NULL does have the advantage of forcing the user to notice something,
and likely notice sooner than a non-NULL result would here. The
non-NULL result, on the other hand, provides recoverability. And even
though narrow recovery doesn't make sense here, as you pointed out
above, I think that the ability to do broad recovery still improves
the robustness of cairo and makes it easier to use. Being able to do
something along the scale of "render an SVG image" and being able to
just check for success at the end and recover in the case of failure
can be quite useful.

Interestingly enough, I just had the chance to explore debugging based
on this exact error case. My previous patch was ridiculously broken
and was only getting correct results due to a remarkable
coincidence. I hadn't updated any of the calls to create_similar to
actually pass a cairo_content_t instead of a cairo_format_t, (14 calls
in the implementation and 4 in the test). It just so happened that:

	CAIRO_FORMAT_RGB24 == CAIRO_CONTENT_COLOR == 1
	CAIRO_FORMAT_A8 == CAIRO_CONTENT_ALPHA == 2

and even though CAIRO_FORMAT_ARGB32 == 0 while (CAIRO_CONTENT_COLOR |
CAIRO_CONTENT_ALPHA) == 3, I happened to have a default case that
mapped content==0 -> CAIRO_FORMAT_ARGB32.

When I switched from a bit-field to a zero-based enum, all the
CAIRO_CONTENT values shifted by one and things got interesting. So,
we've now got a problem in that cairo_content_t and cairo_format_t are
easy to confuse and thanks to C's lousy enum semantics, we've got no
type-safety to help the poor programmer keep things straight. I'm
tempted to replace the enums with some nasty *-swallowing pointer
typedefs to give us a type-safe interface that feels just like an enum
to use. I'll give this a try and see if I can make a header file
that's not too hideous.

Anyway, the debugging I just went through reminded me that what I
really want to be able to do is to put a breakpoint on _cairo_error
and have it stop there for any error that cairo detects. (Currently,
only cairo_t error are funneled through there).
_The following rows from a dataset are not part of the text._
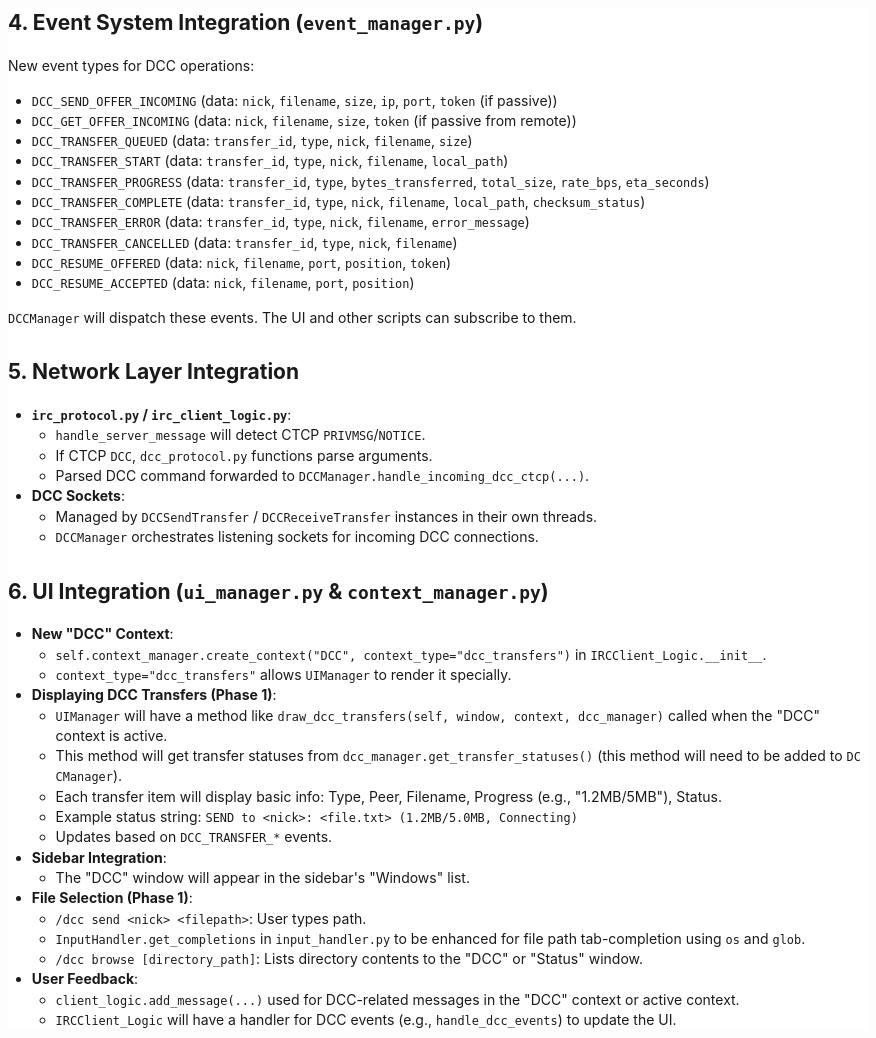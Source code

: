 ## 4. Event System Integration (`event_manager.py`)

New event types for DCC operations:

- `DCC_SEND_OFFER_INCOMING` (data: `nick`, `filename`, `size`, `ip`, `port`, `token` (if passive))
- `DCC_GET_OFFER_INCOMING` (data: `nick`, `filename`, `size`, `token` (if passive from remote))
- `DCC_TRANSFER_QUEUED` (data: `transfer_id`, `type`, `nick`, `filename`, `size`)
- `DCC_TRANSFER_START` (data: `transfer_id`, `type`, `nick`, `filename`, `local_path`)
- `DCC_TRANSFER_PROGRESS` (data: `transfer_id`, `type`, `bytes_transferred`, `total_size`, `rate_bps`, `eta_seconds`)
- `DCC_TRANSFER_COMPLETE` (data: `transfer_id`, `type`, `nick`, `filename`, `local_path`, `checksum_status`)
- `DCC_TRANSFER_ERROR` (data: `transfer_id`, `type`, `nick`, `filename`, `error_message`)
- `DCC_TRANSFER_CANCELLED` (data: `transfer_id`, `type`, `nick`, `filename`)
- `DCC_RESUME_OFFERED` (data: `nick`, `filename`, `port`, `position`, `token`)
- `DCC_RESUME_ACCEPTED` (data: `nick`, `filename`, `port`, `position`)

`DCCManager` will dispatch these events. The UI and other scripts can subscribe to them.

## 5. Network Layer Integration

- **`irc_protocol.py` / `irc_client_logic.py`**:
  - `handle_server_message` will detect CTCP `PRIVMSG`/`NOTICE`.
  - If CTCP `DCC`, `dcc_protocol.py` functions parse arguments.
  - Parsed DCC command forwarded to `DCCManager.handle_incoming_dcc_ctcp(...)`.
- **DCC Sockets**:
  - Managed by `DCCSendTransfer` / `DCCReceiveTransfer` instances in their own threads.
  - `DCCManager` orchestrates listening sockets for incoming DCC connections.

## 6. UI Integration (`ui_manager.py` & `context_manager.py`)

- **New "DCC" Context**:
  - `self.context_manager.create_context("DCC", context_type="dcc_transfers")` in `IRCClient_Logic.__init__`.
  - `context_type="dcc_transfers"` allows `UIManager` to render it specially.
- **Displaying DCC Transfers (Phase 1)**:
  - `UIManager` will have a method like `draw_dcc_transfers(self, window, context, dcc_manager)` called when the "DCC" context is active.
  - This method will get transfer statuses from `dcc_manager.get_transfer_statuses()` (this method will need to be added to `DCCManager`).
  - Each transfer item will display basic info: Type, Peer, Filename, Progress (e.g., "1.2MB/5MB"), Status.
  - Example status string: `SEND to <nick>: <file.txt> (1.2MB/5.0MB, Connecting)`
  - Updates based on `DCC_TRANSFER_*` events.
- **Sidebar Integration**:
  - The "DCC" window will appear in the sidebar's "Windows" list.
- **File Selection (Phase 1)**:
  - `/dcc send <nick> <filepath>`: User types path.
  - `InputHandler.get_completions` in `input_handler.py` to be enhanced for file path tab-completion using `os` and `glob`.
  - `/dcc browse [directory_path]`: Lists directory contents to the "DCC" or "Status" window.
- **User Feedback**:
  - `client_logic.add_message(...)` used for DCC-related messages in the "DCC" context or active context.
  - `IRCClient_Logic` will have a handler for DCC events (e.g., `handle_dcc_events`) to update the UI.
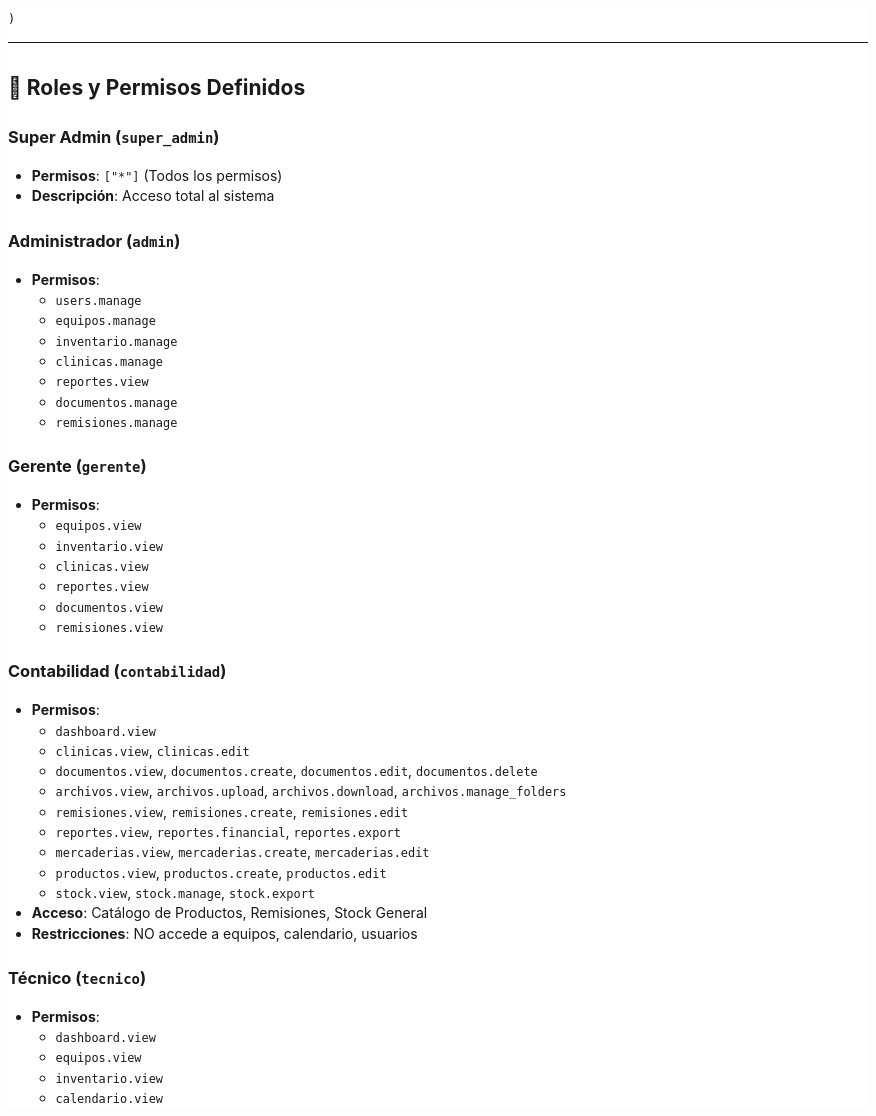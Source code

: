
 ```sql
)
```

---

## 🎯 **Roles y Permisos Definidos**

### **Super Admin** (`super_admin`)
- **Permisos**: `["*"]` (Todos los permisos)
- **Descripción**: Acceso total al sistema

### **Administrador** (`admin`)
- **Permisos**: 
  - `users.manage`
  - `equipos.manage`
  - `inventario.manage`
  - `clinicas.manage`
  - `reportes.view`
  - `documentos.manage`
  - `remisiones.manage`

### **Gerente** (`gerente`)
- **Permisos**: 
  - `equipos.view`
  - `inventario.view`
  - `clinicas.view`
  - `reportes.view`
  - `documentos.view`
  - `remisiones.view`

### **Contabilidad** (`contabilidad`)
- **Permisos**: 
  - `dashboard.view`
  - `clinicas.view`, `clinicas.edit`
  - `documentos.view`, `documentos.create`, `documentos.edit`, `documentos.delete`
  - `archivos.view`, `archivos.upload`, `archivos.download`, `archivos.manage_folders`
  - `remisiones.view`, `remisiones.create`, `remisiones.edit`
  - `reportes.view`, `reportes.financial`, `reportes.export`
  - `mercaderias.view`, `mercaderias.create`, `mercaderias.edit`
  - `productos.view`, `productos.create`, `productos.edit`
  - `stock.view`, `stock.manage`, `stock.export`
- **Acceso**: Catálogo de Productos, Remisiones, Stock General
- **Restricciones**: NO accede a equipos, calendario, usuarios

### **Técnico** (`tecnico`)
- **Permisos**: 
  - `dashboard.view`
  - `equipos.view`
  - `inventario.view`
  - `calendario.view`
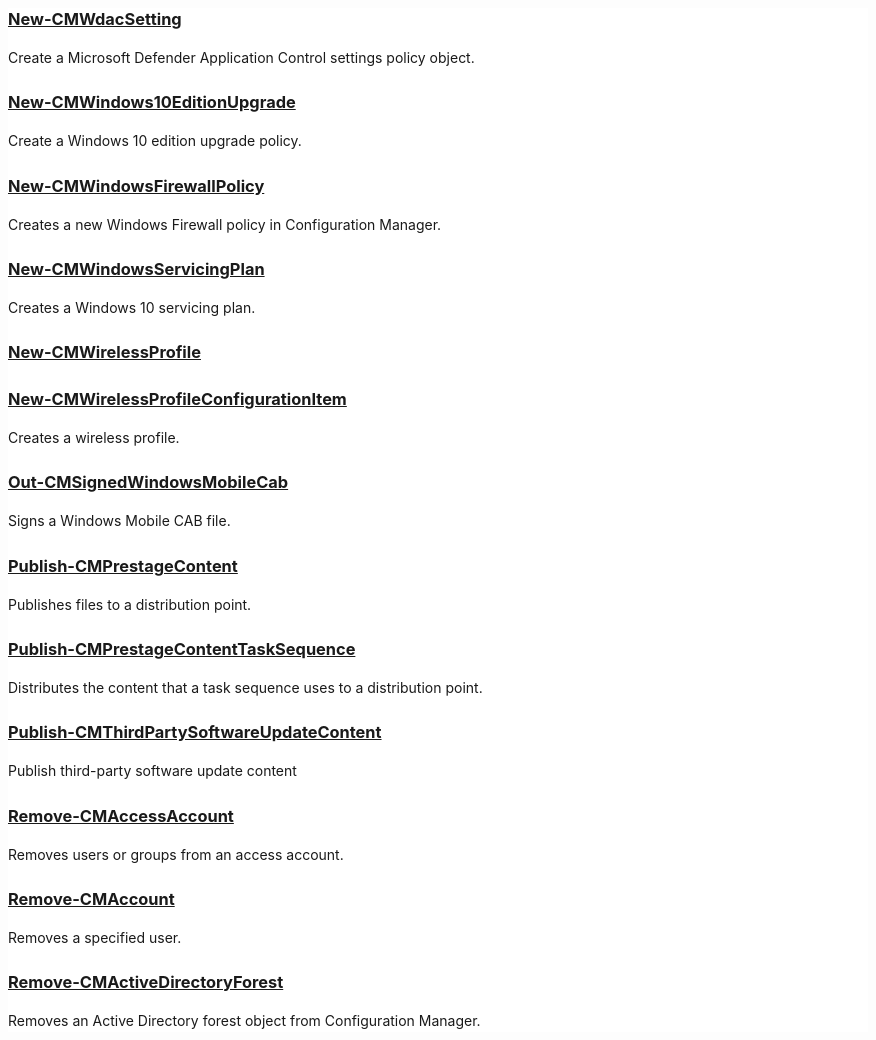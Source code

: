 ### [New-CMWdacSetting](New-CMWdacSetting.md)
Create a Microsoft Defender Application Control settings policy object.

### [New-CMWindows10EditionUpgrade](New-CMWindows10EditionUpgrade.md)
Create a Windows 10 edition upgrade policy.

### [New-CMWindowsFirewallPolicy](New-CMWindowsFirewallPolicy.md)
Creates a new Windows Firewall policy in Configuration Manager.

### [New-CMWindowsServicingPlan](New-CMWindowsServicingPlan.md)
Creates a Windows 10 servicing plan.

### [New-CMWirelessProfile](New-CMWirelessProfile.md)


### [New-CMWirelessProfileConfigurationItem](New-CMWirelessProfileConfigurationItem.md)
Creates a wireless profile.

### [Out-CMSignedWindowsMobileCab](Out-CMSignedWindowsMobileCab.md)
Signs a Windows Mobile CAB file.

### [Publish-CMPrestageContent](Publish-CMPrestageContent.md)
Publishes files to a distribution point.

### [Publish-CMPrestageContentTaskSequence](Publish-CMPrestageContentTaskSequence.md)
Distributes the content that a task sequence uses to a distribution point.

### [Publish-CMThirdPartySoftwareUpdateContent](Publish-CMThirdPartySoftwareUpdateContent.md)
Publish third-party software update content

### [Remove-CMAccessAccount](Remove-CMAccessAccount.md)
Removes users or groups from an access account.

### [Remove-CMAccount](Remove-CMAccount.md)
Removes a specified user.

### [Remove-CMActiveDirectoryForest](Remove-CMActiveDirectoryForest.md)
Removes an Active Directory forest object from Configuration Manager.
After we've got that, I think all we'll need is an environment
variable that makes _cairo_error print the name of the calling
function and the status string. The ability to be noisy here will
definitely help in letting users communicate errors to coders that
don't have debugger access to misbehaving code.

> The 'format' argument is used here... your patch is going to break win32
> compilation.

Oops. You caught me in one of my lazy, let-the-compiler-tell-me-what-else-
I-need-to-do-to-finish-this-patch moments. Fixed.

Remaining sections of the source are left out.